Avoiding Conflict: 5 Reasons Why It Doesn’t Save But Sabotage Relationships

We cherish our relationships during their “honeymoon” phase because they, typically, are all about discovering new things about one another, bounding over similarities, and having fun.

Then, one day, conflict arises.

Not a little argument but a real conflict. And, suddenly, the honeymoon bubble bursts and you are faced with two options: dive into the conflict head first or bury your head in the sand and avoid, avoid, AVOID!
“We Never Fight”

Perhaps, you are a couple who never fights or you know that couple and are envious of them. Those types of couples do truly thrive in that they often have learned how to appreciate one another’s differences while celebrating what they share in common.

However, all couples experience conflicts that are difficult to solve in one sitting. These conflicts can be of family, finances, religion or beliefs, etc. No matter how big or small, avoiding conflict only sabotages your relationship.

How so?

How Avoiding Conflict Is Damaging Your Relationship
1) It can cause you or your partner to feel misunderstood or unvalued

When conflict arises and you go running scared, you are denying your partner from feeling that they can express their thoughts and feelings. Furthermore, you might misunderstand their position by making assumptions rather than talking it out.

2) It can derail the relationship from hitting milestones

A relationship cannot progress and build to new phases of intimacy if a couple can’t hammer out the big issues such as children, finances, goals, etc.

3) It can prevent intimacy

If you don’t feel comfortable expressing your feelings with your partner during a conflict, you will, most likely, have a more difficult time being intimate with them in other ways. You might even form an anxiety around intimacy or anxiety of feeling comfortable with showing your true self to others.

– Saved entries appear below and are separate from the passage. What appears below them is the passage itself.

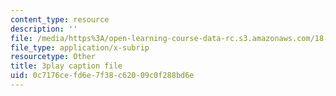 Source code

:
 ```yaml
---
content_type: resource
description: ''
file: /media/https%3A/open-learning-course-data-rc.s3.amazonaws.com/18-03sc-differential-equations-fall-2011/0c7176cefd6e7f38c62009c0f288bd6e_v4YcejwdQC0.srt
file_type: application/x-subrip
resourcetype: Other
title: 3play caption file
uid: 0c7176ce-fd6e-7f38-c620-09c0f288bd6e
---
```

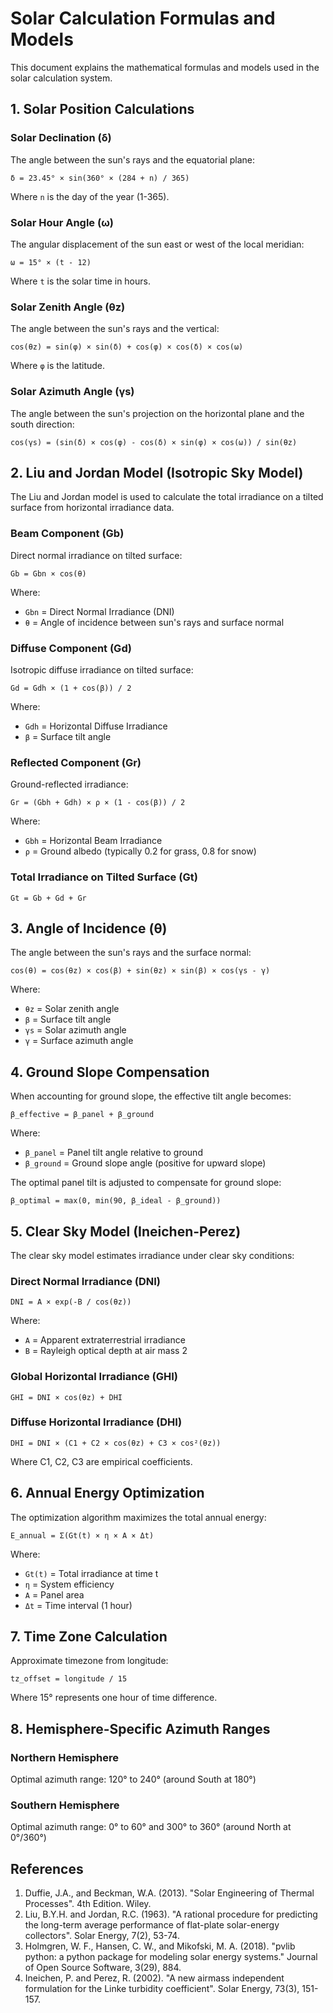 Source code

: # Solar Calculation Formulas and Models

This document explains the mathematical formulas and models used in the solar calculation system.

## 1. Solar Position Calculations

### Solar Declination (δ)
The angle between the sun's rays and the equatorial plane:
```
δ = 23.45° × sin(360° × (284 + n) / 365)
```
Where `n` is the day of the year (1-365).

### Solar Hour Angle (ω)
The angular displacement of the sun east or west of the local meridian:
```
ω = 15° × (t - 12)
```
Where `t` is the solar time in hours.

### Solar Zenith Angle (θz)
The angle between the sun's rays and the vertical:
```
cos(θz) = sin(φ) × sin(δ) + cos(φ) × cos(δ) × cos(ω)
```
Where `φ` is the latitude.

### Solar Azimuth Angle (γs)
The angle between the sun's projection on the horizontal plane and the south direction:
```
cos(γs) = (sin(δ) × cos(φ) - cos(δ) × sin(φ) × cos(ω)) / sin(θz)
```

## 2. Liu and Jordan Model (Isotropic Sky Model)

The Liu and Jordan model is used to calculate the total irradiance on a tilted surface from horizontal irradiance data.

### Beam Component (Gb)
Direct normal irradiance on tilted surface:
```
Gb = Gbn × cos(θ)
```
Where:
- `Gbn` = Direct Normal Irradiance (DNI)
- `θ` = Angle of incidence between sun's rays and surface normal

### Diffuse Component (Gd)
Isotropic diffuse irradiance on tilted surface:
```
Gd = Gdh × (1 + cos(β)) / 2
```
Where:
- `Gdh` = Horizontal Diffuse Irradiance
- `β` = Surface tilt angle

### Reflected Component (Gr)
Ground-reflected irradiance:
```
Gr = (Gbh + Gdh) × ρ × (1 - cos(β)) / 2
```
Where:
- `Gbh` = Horizontal Beam Irradiance
- `ρ` = Ground albedo (typically 0.2 for grass, 0.8 for snow)

### Total Irradiance on Tilted Surface (Gt)
```
Gt = Gb + Gd + Gr
```

## 3. Angle of Incidence (θ)

The angle between the sun's rays and the surface normal:
```
cos(θ) = cos(θz) × cos(β) + sin(θz) × sin(β) × cos(γs - γ)
```
Where:
- `θz` = Solar zenith angle
- `β` = Surface tilt angle
- `γs` = Solar azimuth angle
- `γ` = Surface azimuth angle

## 4. Ground Slope Compensation

When accounting for ground slope, the effective tilt angle becomes:
```
β_effective = β_panel + β_ground
```
Where:
- `β_panel` = Panel tilt angle relative to ground
- `β_ground` = Ground slope angle (positive for upward slope)

The optimal panel tilt is adjusted to compensate for ground slope:
```
β_optimal = max(0, min(90, β_ideal - β_ground))
```

## 5. Clear Sky Model (Ineichen-Perez)

The clear sky model estimates irradiance under clear sky conditions:

### Direct Normal Irradiance (DNI)
```
DNI = A × exp(-B / cos(θz))
```
Where:
- `A` = Apparent extraterrestrial irradiance
- `B` = Rayleigh optical depth at air mass 2

### Global Horizontal Irradiance (GHI)
```
GHI = DNI × cos(θz) + DHI
```

### Diffuse Horizontal Irradiance (DHI)
```
DHI = DNI × (C1 + C2 × cos(θz) + C3 × cos²(θz))
```
Where C1, C2, C3 are empirical coefficients.

## 6. Annual Energy Optimization

The optimization algorithm maximizes the total annual energy:
```
E_annual = Σ(Gt(t) × η × A × Δt)
```
Where:
- `Gt(t)` = Total irradiance at time t
- `η` = System efficiency
- `A` = Panel area
- `Δt` = Time interval (1 hour)

## 7. Time Zone Calculation

Approximate timezone from longitude:
```
tz_offset = longitude / 15
```
Where 15° represents one hour of time difference.

## 8. Hemisphere-Specific Azimuth Ranges

### Northern Hemisphere
Optimal azimuth range: 120° to 240° (around South at 180°)

### Southern Hemisphere
Optimal azimuth range: 0° to 60° and 300° to 360° (around North at 0°/360°)

## References

1. Duffie, J.A., and Beckman, W.A. (2013). "Solar Engineering of Thermal Processes". 4th Edition. Wiley.
2. Liu, B.Y.H. and Jordan, R.C. (1963). "A rational procedure for predicting the long-term average performance of flat-plate solar-energy collectors". Solar Energy, 7(2), 53-74.
3. Holmgren, W. F., Hansen, C. W., and Mikofski, M. A. (2018). "pvlib python: a python package for modeling solar energy systems." Journal of Open Source Software, 3(29), 884.
4. Ineichen, P. and Perez, R. (2002). "A new airmass independent formulation for the Linke turbidity coefficient". Solar Energy, 73(3), 151-157.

4) It can take small problems and makes them bigger

Unresolved conflicts, over time, become beasts that are too big to tackle. If your partner has a habit that is problematic for you and you say nothing, that can indicate to them that the behavior is acceptable and might lead them to adopt other, similarly bad habits.

Additionally, avoiding conflicts creates a closet of unresolved feelings. Once full, that closet will burst all at once—the damage being far greater than if each conflict would have been dealt with individually and while still relevant.

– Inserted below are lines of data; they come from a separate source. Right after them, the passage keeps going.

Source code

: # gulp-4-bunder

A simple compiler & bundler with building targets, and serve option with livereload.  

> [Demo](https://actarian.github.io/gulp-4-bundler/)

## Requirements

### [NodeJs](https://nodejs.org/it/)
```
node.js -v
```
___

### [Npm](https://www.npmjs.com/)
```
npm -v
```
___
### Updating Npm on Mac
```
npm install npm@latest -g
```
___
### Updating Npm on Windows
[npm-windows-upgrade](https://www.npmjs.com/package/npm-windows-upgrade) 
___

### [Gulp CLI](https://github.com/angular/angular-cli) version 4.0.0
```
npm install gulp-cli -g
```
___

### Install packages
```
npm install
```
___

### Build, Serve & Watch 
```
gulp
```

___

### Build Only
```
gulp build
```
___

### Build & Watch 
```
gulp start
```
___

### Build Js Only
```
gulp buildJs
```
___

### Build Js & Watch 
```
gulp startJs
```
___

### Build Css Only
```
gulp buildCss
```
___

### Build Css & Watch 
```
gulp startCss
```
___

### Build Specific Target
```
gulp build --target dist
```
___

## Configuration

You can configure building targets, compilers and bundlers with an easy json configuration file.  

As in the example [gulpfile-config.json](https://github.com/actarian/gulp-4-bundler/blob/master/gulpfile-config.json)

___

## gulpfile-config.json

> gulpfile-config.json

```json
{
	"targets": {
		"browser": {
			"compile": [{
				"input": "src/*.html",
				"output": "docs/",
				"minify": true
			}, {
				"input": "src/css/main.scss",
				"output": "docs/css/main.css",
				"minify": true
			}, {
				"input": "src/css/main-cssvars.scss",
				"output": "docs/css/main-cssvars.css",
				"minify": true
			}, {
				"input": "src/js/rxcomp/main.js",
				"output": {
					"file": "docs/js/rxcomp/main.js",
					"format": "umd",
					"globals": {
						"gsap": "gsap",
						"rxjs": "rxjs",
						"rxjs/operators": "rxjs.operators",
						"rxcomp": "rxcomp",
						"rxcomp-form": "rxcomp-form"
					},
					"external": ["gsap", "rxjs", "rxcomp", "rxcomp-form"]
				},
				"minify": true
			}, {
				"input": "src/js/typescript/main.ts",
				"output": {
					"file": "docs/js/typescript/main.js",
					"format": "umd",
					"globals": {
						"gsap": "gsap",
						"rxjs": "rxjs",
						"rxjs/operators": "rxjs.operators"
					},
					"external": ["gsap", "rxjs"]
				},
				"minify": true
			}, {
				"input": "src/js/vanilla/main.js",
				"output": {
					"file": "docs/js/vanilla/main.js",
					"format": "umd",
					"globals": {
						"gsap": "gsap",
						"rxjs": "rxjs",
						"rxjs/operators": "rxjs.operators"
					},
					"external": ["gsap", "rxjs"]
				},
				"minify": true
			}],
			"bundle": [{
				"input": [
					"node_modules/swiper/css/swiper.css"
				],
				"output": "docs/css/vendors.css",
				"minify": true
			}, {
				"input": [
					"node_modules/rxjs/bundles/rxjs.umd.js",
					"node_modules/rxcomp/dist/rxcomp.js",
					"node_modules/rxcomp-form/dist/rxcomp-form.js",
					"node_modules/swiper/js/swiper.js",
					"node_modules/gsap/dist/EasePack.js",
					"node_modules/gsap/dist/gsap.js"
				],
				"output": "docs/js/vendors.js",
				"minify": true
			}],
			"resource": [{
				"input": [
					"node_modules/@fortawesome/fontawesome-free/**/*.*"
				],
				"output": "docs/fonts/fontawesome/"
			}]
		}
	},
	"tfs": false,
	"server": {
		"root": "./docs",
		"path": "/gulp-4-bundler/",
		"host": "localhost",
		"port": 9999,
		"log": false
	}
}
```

5) It can produce resentment between you and your partner

Silencing yourself in order to make your partner feel comfortable, only creates resentment that will slowly eat away at your relationship.

Resentment towards your partner makes you more critical of their behavior, encourages doubt, feeds distrust, and distracts you from appreciating all the qualities that made you fall in love with that person. Resentment, produced from holding onto issues, negates the joys first experienced when the relationship was new.

Is There Any Way to Make Conflict Less Uncomfortable?

Conflict does not have to feel crippling. It is true that no one loves to argue, but conflicts with your partner can be very healthy and productive experiences if dealt with in a proper fashion.

Some tips to employ during conflicts:

  • Be an active listener
  • Don’t mock or disregard your partner’s feelings though you may not agree with them
  • Never call your partner names or curse at them during an argument
  • Stick to one issue at a time
  • Know when to seek a mediator, such as in therapy

You can discuss additional tools with your therapist in individual or couples counseling.

Although the “honeymoon” phase might be over, tackling your first major conflict with your partner is an important step towards continually fostering communication and intimacy in the relationship. Conflicts should not be considered as hindrances but necessary stops along the way towards building a strong and healthy relationship.